The use of Markdown is also understood as not as easy to use as a graphical application like Microsoft Word. The main reasons to have chosen Markdown are that (a) it limits the creativity of the authors, thus keeping the content focused on the message and allowing IHE to apply style consistently, and (b) is an open format that will not be tied to a specific editing or display tool.
If your authors are not able to become comfortable with Markdown and GitHub, then I would recommend you continue to use Microsoft Word and Google Drive with publication in PDF form. For long-form content, PDF is acceptable.
Recommend that a dedicated GitHub repository be created for the work-item. This becomes more important after Public Comment as we recommend the use of GitHub "Issue" management for public comments and the revisions made to address the public comments.
IHE manages all GitHub repositories within the IHE GitHub Organization. The authors and co-chairs will need GitHub accounts, and those GitHub accounts associated with the IHE committee member team and the domain team. Contact [email protected] or [email protected] to be added to these teams.
Once on the IHE team, you will be able to create a GitHub repository. Please create your repository following the naming convention to help keep things clear
<domain>"."<project>
for example: ITI.IUA, ITI.MHD, RAD.IMR, and DEV.SDPi
Note that some projects were created before this pattern.
Creating a Repository (for example "ITI.FooBar")
- Start https://github.com/IHE.
- Locate the green button on the right side of the screen "New".
- Push the green button.
- Put your name into "Repository name" (e.g., "ITI.FooBar").
- Select Public. We will not be using any Private repositories as we are an open organization.
- Select "Add a README file". This is useful to track your progress and provide instructions to your reviewers.
- Do not Select "Add .gitignore". This is for advanced use, no problem if you want to use it, but it is not further covered here.
- Do not Select "Choose a license". This is for advanced use, no problem if you want to use it, but it is not further covered here. We think that IHE should use "CC-BY-4.0", which is not on the dropdown (comments to publications committee are welcome).
- Push green "Create repository" button.
The only special thing you will want to do with that GitHub repository that you create is to set it up to publish the content to GitHub "Pages". To do this:
- With the GitHub repository showing in the browser, select the "Settings". This is found on the horizontal row starting with "Code".
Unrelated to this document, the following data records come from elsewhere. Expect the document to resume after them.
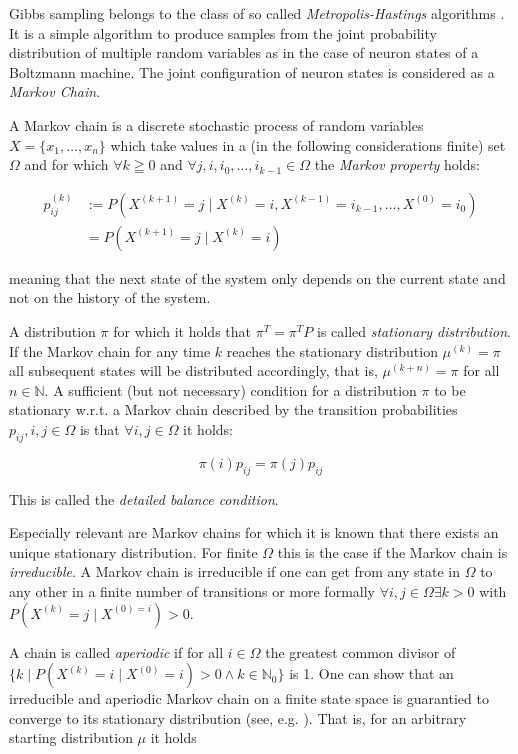 Gibbs sampling belongs to the class of so called \textit{Metropolis-Hastings} algorithms \cite{}.
It is a simple algorithm to produce samples from the joint probability distribution of multiple random
variables as in the case of neuron states of a Boltzmann machine. The joint configuration of neuron states
is considered as a \textit{Markov Chain}.

A Markov chain is a discrete stochastic process of random variables $X=\{x_1,\dots,x_n\}$ which take values 
in a (in the following considerations finite) set $\Omega$ and for which $\forall k \geqq 0$ and 
$\forall j,i,i_0,\dots,i_{k-1} \in \Omega$ the \textit{Markov property} holds:

\begin{align}
    p_{ij}^{(k)} &:=P(X^{(k+1)}=j \mid X^{(k)} = i, X^{(k-1)} = i_{k-1}, \dots, X^{(0)} = i_0) \\
                 & =P(X^{(k+1)}=j \mid X^{(k)} = i) 
\end{align}

meaning that the next state of the system only depends on the current state and not on the history of 
the system.

A distribution $\pi$ for which it holds that $\pi^T=\pi^TP$ is called \textit{stationary distribution}.
If the Markov chain for any time $k$ reaches the stationary distribution $\mu^{(k)}= \pi$ all subsequent
states will be distributed accordingly, that is, $\mu^{(k+n)}=\pi$ for all $n \in \mathbb{N}$.
A sufficient (but not necessary) condition for a distribution $\pi$ to be stationary w.r.t. a Markov 
chain described by the transition probabilities $p_{ij},i,j \in \Omega$ is that $\forall i,j \in \Omega$ 
it holds:

\begin{equation}
    \pi(i)p_{ij}= \pi(j)p_{ij}
\end{equation}

This is called the \textit{detailed balance condition}.

Especially relevant are Markov chains for which it is known that there exists an unique stationary distribution.
For finite $\Omega$ this is the case if the Markov chain is \textit{irreducible}. A Markov chain is 
irreducible if one can get from any state in $\Omega$ to any other in a finite number of transitions or 
more formally $\forall i, j \in \Omega \exists k > 0$ with $P(X^{(k)}=j \mid X^{(0)=i}) >0$.

A chain is called \textit{aperiodic} if for all $i \in \Omega$ the greatest common divisor of $\{k \mid P(X^{(k)} = i \mid
X^{(0)} = i) > 0 \land k \in \mathbb{N}_0\}$ is 1. One can show that an irreducible and aperiodic Markov 
chain on a finite state space is guarantied to converge to its stationary distribution (see, e.g. \cite{}).
That is, for an arbitrary starting distribution $\mu$ it holds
- Scroll down the page until you see "GitHub Pages".
- Change the button that says "None" to "master".
- You do not need to change anything else.
- Push the "Save" button.
- You will now notice a green box showing "Your site is published at https://ihe.github.io/....." This link is what you will use for committee reviews. It is not the final publication for the use outside of your committee reviews. The content found on this site will reflect the content in your GitHub repository (with a few minutes delay after checkin).
There are many resources on the internet to help you understand Markdown. For example Markdown Cheat Sheet, and Markdown-cheatsheet. There are some applications that can be used to give a What-You-See-Is-What-You-Get (similar to WORD). The recommendation is to just use Markdown in a text editor. It is not that unusual, it is similar to editing in a Wiki (only different).
Create a file in your GitHub repository for your content. This is going to be the place where you put all your text. Do not put a date into the filename, as GitHub will track all changes. So the filename should represent your work item. One alternative is to write your content into the README.MD file, but this often feels odd.
Editing of the content file can be done directly in the GitHub web site. This is often a good system as it doesn't require any special access or special tooling.
- Select the file in your GitHub repository.
- Select the pencil graphic found in the upper-right corner of the file display. This is found to the right of the "Raw | Blame" button.
- Make the changes you want to make (using Markdown).
- Save the changes, at the bottom of the screen is a "Commit changes" section.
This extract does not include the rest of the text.